▶ **Work request**
State how many lines of the entries include the string "outcomes", please, leaving out everything but the number.

(Material for this task begins)

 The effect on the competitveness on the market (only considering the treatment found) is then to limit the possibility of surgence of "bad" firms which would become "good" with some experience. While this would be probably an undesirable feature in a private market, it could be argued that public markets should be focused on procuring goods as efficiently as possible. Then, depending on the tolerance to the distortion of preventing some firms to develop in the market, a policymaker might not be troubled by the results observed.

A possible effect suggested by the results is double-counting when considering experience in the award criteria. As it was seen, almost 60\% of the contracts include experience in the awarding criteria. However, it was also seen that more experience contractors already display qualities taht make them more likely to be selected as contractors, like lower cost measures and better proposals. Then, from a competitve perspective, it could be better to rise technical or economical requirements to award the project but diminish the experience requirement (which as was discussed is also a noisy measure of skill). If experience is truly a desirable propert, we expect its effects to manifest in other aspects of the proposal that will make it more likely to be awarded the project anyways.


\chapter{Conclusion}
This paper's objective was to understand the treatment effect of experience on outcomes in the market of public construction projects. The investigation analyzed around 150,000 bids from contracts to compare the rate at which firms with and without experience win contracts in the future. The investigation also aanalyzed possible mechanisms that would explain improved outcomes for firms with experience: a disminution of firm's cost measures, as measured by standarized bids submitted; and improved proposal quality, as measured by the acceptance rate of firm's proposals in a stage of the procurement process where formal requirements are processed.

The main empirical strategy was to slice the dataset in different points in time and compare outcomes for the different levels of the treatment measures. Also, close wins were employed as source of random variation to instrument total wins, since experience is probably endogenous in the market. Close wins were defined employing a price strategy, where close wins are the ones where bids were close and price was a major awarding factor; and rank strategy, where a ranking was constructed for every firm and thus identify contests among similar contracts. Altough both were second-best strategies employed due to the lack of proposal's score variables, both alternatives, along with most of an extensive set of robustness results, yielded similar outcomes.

(Material for this task ends)

▶ **Worked solution**
2